In the first part of the evening, the fun comes from the juxtaposition of Shakespeare’s poetry — the exquisite verse of their first meeting, for instance, versus the overwhelming horniness that Romeo felt in real life. “It was a big feeling,” Romeo remembers. Waving his hands around his groin, he adds, “But it was mostly compressed in this area.” Then Romeo dances a herky-jerky solo to the Beatles’ “I Want You.” Similarly, when they first arrive in their Paris flat, Juliet and Romeo have flailingly voracious  sex, their dance full of awkward lifts.

 

This choreography is far more slapstick than subtle and I found myself wondering why Juliet & Romeo was engaging me. The answer, I think, is the freshness of the concept combined with the openheartedness of the performances. Emily Terndrup and John Kendall are the very capable dancer/actors in this mounting.

 

Then the pivot happened. The couple experiences a tragedy, which I won’t give away, and suddenly, there’s emotional depth. For me, the ensuing duet, which looks contact improv-based and is danced to “Ain’t No Mountain High Enough”, is the most effective — and affecting — choreographic storytelling of the evening: Romeo and Juliet are supporting each other; this is love in action, and, for the first time, we see what’s at stake, what could be lost, if their relationship dissolves.

 

Juliet & Romeo’s critique of romanticism, which is where the evening’s most significant rewards lie, also deepens at this point. Juliet clings to Shakespeare’s frankly fucked up version of their lives, in which their mutual suicides are presented as the pinnacle of romantic love. To Juliet, Shakespeare’s version is “more real” than the lives they are living, which have been compromised by everyday challenges, including taking care of their infant daughter, Sophie, which seems to be largely Juliet’s responsibility. Desperate for escape, Juliet insists that she and Romeo repeatedly enact Shakespeare’s version of their deaths, but Romeo is tired of coming home and finding her dead in different positions.

 

This critique of Romeo and Juliet’s framing of romance is not fresh, but it is impactfully embodied here. And, in its final beats, Juliet & Romeo delivers some formal surprises.

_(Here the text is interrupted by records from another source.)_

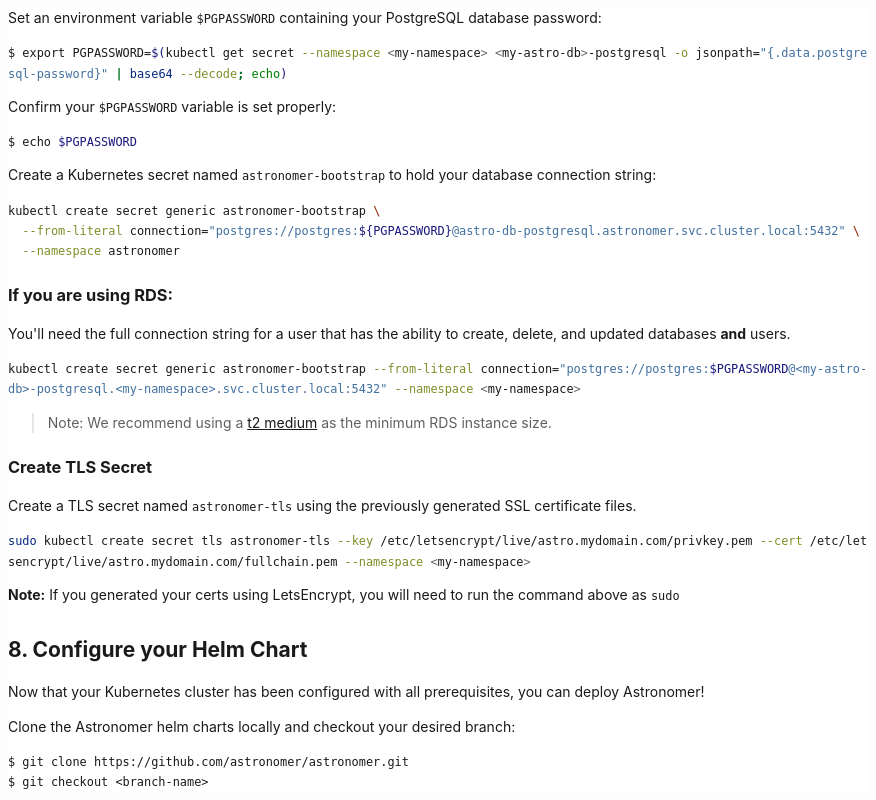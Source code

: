 Set an environment variable `$PGPASSWORD` containing your PostgreSQL database password:

```bash
$ export PGPASSWORD=$(kubectl get secret --namespace <my-namespace> <my-astro-db>-postgresql -o jsonpath="{.data.postgresql-password}" | base64 --decode; echo)
```

Confirm your `$PGPASSWORD` variable is set properly:

```bash
$ echo $PGPASSWORD
```

Create a Kubernetes secret named `astronomer-bootstrap` to hold your database connection string:

```bash
kubectl create secret generic astronomer-bootstrap \
  --from-literal connection="postgres://postgres:${PGPASSWORD}@astro-db-postgresql.astronomer.svc.cluster.local:5432" \
  --namespace astronomer
```

### If you are using RDS:

You'll need the full connection string for a user that has the ability to create, delete, and updated databases **and** users.

```bash
kubectl create secret generic astronomer-bootstrap --from-literal connection="postgres://postgres:$PGPASSWORD@<my-astro-db>-postgresql.<my-namespace>.svc.cluster.local:5432" --namespace <my-namespace>
```

> Note: We recommend using a [t2 medium](https://aws.amazon.com/rds/instance-types/) as the minimum RDS instance size.

### Create TLS Secret

Create a TLS secret named `astronomer-tls` using the previously generated SSL certificate files.

```bash
sudo kubectl create secret tls astronomer-tls --key /etc/letsencrypt/live/astro.mydomain.com/privkey.pem --cert /etc/letsencrypt/live/astro.mydomain.com/fullchain.pem --namespace <my-namespace>
```

**Note:** If you generated your certs using LetsEncrypt, you will need to run the command above as `sudo`

## 8. Configure your Helm Chart

Now that your Kubernetes cluster has been configured with all prerequisites, you can deploy Astronomer!

Clone the Astronomer helm charts locally and checkout your desired branch:

```
$ git clone https://github.com/astronomer/astronomer.git
$ git checkout <branch-name>
```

Overall, it’s a good reminder to to keep living real life and finding the beauty — and romance — in that.

 

JULIET & ROMEO Conceived and directed by Ben Duke. Devised by Ben Duke and Solène Weinachter. A Lost Dog production. Running at The Cultch’s Historic Theatre until May 3. Tickets and information.

 

PHOTO CREDIT: (Photo of John Kendall and Emily Terndrup by Paul Blakemore)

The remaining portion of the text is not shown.